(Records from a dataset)
--------
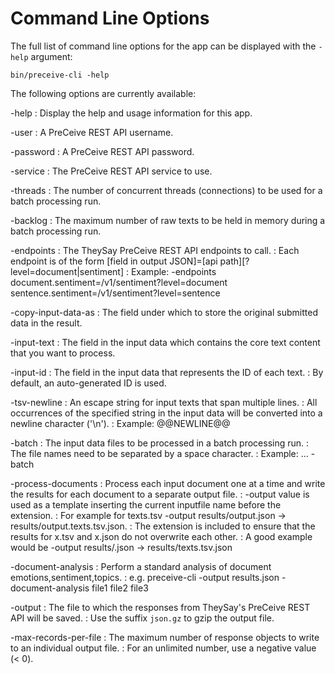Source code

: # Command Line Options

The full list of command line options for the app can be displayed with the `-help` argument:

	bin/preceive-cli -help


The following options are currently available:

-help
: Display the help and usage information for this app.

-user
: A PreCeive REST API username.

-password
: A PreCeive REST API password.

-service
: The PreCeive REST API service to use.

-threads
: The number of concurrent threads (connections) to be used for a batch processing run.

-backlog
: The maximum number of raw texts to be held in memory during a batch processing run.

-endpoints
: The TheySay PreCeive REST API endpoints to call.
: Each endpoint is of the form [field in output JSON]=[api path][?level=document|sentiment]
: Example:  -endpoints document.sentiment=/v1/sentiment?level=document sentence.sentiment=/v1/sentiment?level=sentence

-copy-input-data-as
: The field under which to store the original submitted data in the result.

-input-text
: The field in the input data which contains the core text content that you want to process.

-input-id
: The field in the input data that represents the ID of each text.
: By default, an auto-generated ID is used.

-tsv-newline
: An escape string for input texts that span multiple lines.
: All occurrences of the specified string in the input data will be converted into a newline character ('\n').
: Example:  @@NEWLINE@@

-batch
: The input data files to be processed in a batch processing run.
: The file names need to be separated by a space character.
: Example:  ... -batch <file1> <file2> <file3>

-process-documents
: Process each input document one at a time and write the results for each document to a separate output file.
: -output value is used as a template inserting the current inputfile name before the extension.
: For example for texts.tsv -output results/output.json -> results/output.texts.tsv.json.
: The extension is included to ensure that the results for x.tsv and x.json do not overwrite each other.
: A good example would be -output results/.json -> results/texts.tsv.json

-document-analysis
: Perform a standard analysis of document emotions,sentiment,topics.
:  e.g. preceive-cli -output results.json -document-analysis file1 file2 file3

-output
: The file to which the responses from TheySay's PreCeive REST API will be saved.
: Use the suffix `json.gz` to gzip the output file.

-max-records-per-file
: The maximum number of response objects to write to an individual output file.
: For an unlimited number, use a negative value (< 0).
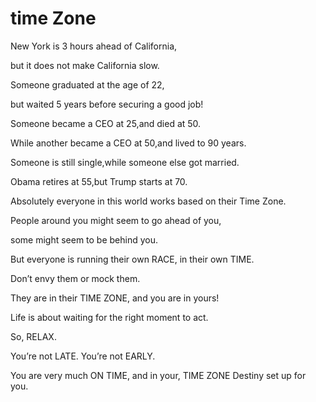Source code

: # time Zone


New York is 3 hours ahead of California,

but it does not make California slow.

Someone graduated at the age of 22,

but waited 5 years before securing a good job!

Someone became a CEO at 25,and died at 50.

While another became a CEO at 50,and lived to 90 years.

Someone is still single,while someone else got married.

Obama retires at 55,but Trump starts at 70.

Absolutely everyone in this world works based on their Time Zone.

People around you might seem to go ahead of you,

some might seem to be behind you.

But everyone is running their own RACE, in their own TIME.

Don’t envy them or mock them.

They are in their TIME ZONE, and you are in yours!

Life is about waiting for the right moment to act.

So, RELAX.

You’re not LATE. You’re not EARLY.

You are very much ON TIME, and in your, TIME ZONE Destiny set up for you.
--------
◆ **Problem to work on**
From first line to last, return the records verbatim without their pictures.

◆ **Written solution**
Source code

: # Command Line Options

The full list of command line options for the app can be displayed with the `-help` argument:

	bin/preceive-cli -help


The following options are currently available:

-help
: Display the help and usage information for this app.

-user
: A PreCeive REST API username.

-password
: A PreCeive REST API password.

-service
: The PreCeive REST API service to use.

-threads
: The number of concurrent threads (connections) to be used for a batch processing run.

-backlog
: The maximum number of raw texts to be held in memory during a batch processing run.

-endpoints
: The TheySay PreCeive REST API endpoints to call.
: Each endpoint is of the form [field in output JSON]=[api path][?level=document|sentiment]
: Example:  -endpoints document.sentiment=/v1/sentiment?level=document sentence.sentiment=/v1/sentiment?level=sentence

-copy-input-data-as
: The field under which to store the original submitted data in the result.

-input-text
: The field in the input data which contains the core text content that you want to process.

-input-id
: The field in the input data that represents the ID of each text.
: By default, an auto-generated ID is used.

-tsv-newline
: An escape string for input texts that span multiple lines.
: All occurrences of the specified string in the input data will be converted into a newline character ('\n').
: Example:  @@NEWLINE@@

-batch
: The input data files to be processed in a batch processing run.
: The file names need to be separated by a space character.
: Example:  ... -batch <file1> <file2> <file3>

-process-documents
: Process each input document one at a time and write the results for each document to a separate output file.
: -output value is used as a template inserting the current inputfile name before the extension.
: For example for texts.tsv -output results/output.json -> results/output.texts.tsv.json.
: The extension is included to ensure that the results for x.tsv and x.json do not overwrite each other.
: A good example would be -output results/.json -> results/texts.tsv.json

-document-analysis
: Perform a standard analysis of document emotions,sentiment,topics.
:  e.g. preceive-cli -output results.json -document-analysis file1 file2 file3

-output
: The file to which the responses from TheySay's PreCeive REST API will be saved.
: Use the suffix `json.gz` to gzip the output file.

-max-records-per-file
: The maximum number of response objects to write to an individual output file.
: For an unlimited number, use a negative value (< 0).
Source code

: # time Zone


New York is 3 hours ahead of California,

but it does not make California slow.

Someone graduated at the age of 22,

but waited 5 years before securing a good job!

Someone became a CEO at 25,and died at 50.

While another became a CEO at 50,and lived to 90 years.

Someone is still single,while someone else got married.

Obama retires at 55,but Trump starts at 70.

Absolutely everyone in this world works based on their Time Zone.

People around you might seem to go ahead of you,

some might seem to be behind you.

But everyone is running their own RACE, in their own TIME.

Don’t envy them or mock them.

They are in their TIME ZONE, and you are in yours!

Life is about waiting for the right moment to act.

So, RELAX.

You’re not LATE. You’re not EARLY.

You are very much ON TIME, and in your, TIME ZONE Destiny set up for you.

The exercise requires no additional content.